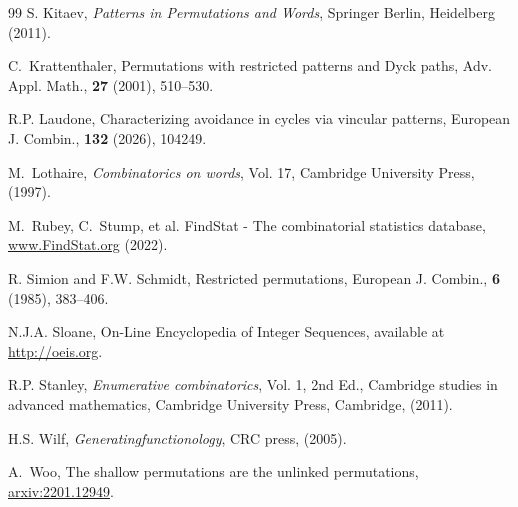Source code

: \documentclass[12pt]{amsart}
\numberwithin{equation}{section}
\theoremstyle{plain}
\begin{document}
\begin{thebibliography}{99}
		 S. Kitaev, {\it Patterns in Permutations and Words}, Springer Berlin, Heidelberg (2011).

		 C.~Krattenthaler, Permutations with restricted patterns and Dyck paths, Adv. Appl. Math., {\bf27} (2001), 510--530.

		 R.P. Laudone, Characterizing avoidance in cycles via vincular patterns, European J. Combin., {\bf132} (2026), 104249.

		 M.~Lothaire, {\it Combinatorics on words}, Vol. 17, Cambridge University Press, (1997).

		 M.~Rubey, C.~Stump, et al. FindStat - The combinatorial statistics database, \url{www.FindStat.org} (2022).

		 R. Simion and F.W. Schmidt, Restricted permutations, European J. Combin., {\bf6} (1985), 383--406.

		 N.J.A. Sloane, On-Line Encyclopedia of Integer Sequences, available at \url{http://oeis.org}.
	
		 R.P. Stanley, {\em Enumerative combinatorics}, Vol. 1, 2nd Ed., Cambridge studies in advanced mathematics, Cambridge University Press, Cambridge, (2011).

		 H.S. Wilf, {\em Generatingfunctionology}, CRC press, (2005).

		 A.~Woo, The shallow permutations are the unlinked permutations, 
		\href{https://arxiv.org/abs/2201.12949}{arxiv:2201.12949}.
		
	\end{thebibliography}
\end{document}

_ _ _ _ _

§ Required action
Output all of the records exactly as they appear above, but not the pictures.

§ Reply
Source code

: \documentclass[12pt]{amsart}
\numberwithin{equation}{section}
\theoremstyle{plain}
\begin{document}
\begin{thebibliography}{99}
		 S. Kitaev, {\it Patterns in Permutations and Words}, Springer Berlin, Heidelberg (2011).

		 C.~Krattenthaler, Permutations with restricted patterns and Dyck paths, Adv. Appl. Math., {\bf27} (2001), 510--530.

		 R.P. Laudone, Characterizing avoidance in cycles via vincular patterns, European J. Combin., {\bf132} (2026), 104249.

		 M.~Lothaire, {\it Combinatorics on words}, Vol. 17, Cambridge University Press, (1997).

		 M.~Rubey, C.~Stump, et al. FindStat - The combinatorial statistics database, \url{www.FindStat.org} (2022).

		 R. Simion and F.W. Schmidt, Restricted permutations, European J. Combin., {\bf6} (1985), 383--406.

		 N.J.A. Sloane, On-Line Encyclopedia of Integer Sequences, available at \url{http://oeis.org}.
	
		 R.P. Stanley, {\em Enumerative combinatorics}, Vol. 1, 2nd Ed., Cambridge studies in advanced mathematics, Cambridge University Press, Cambridge, (2011).

		 H.S. Wilf, {\em Generatingfunctionology}, CRC press, (2005).

		 A.~Woo, The shallow permutations are the unlinked permutations, 
		\href{https://arxiv.org/abs/2201.12949}{arxiv:2201.12949}.
		
	\end{thebibliography}
\end{document}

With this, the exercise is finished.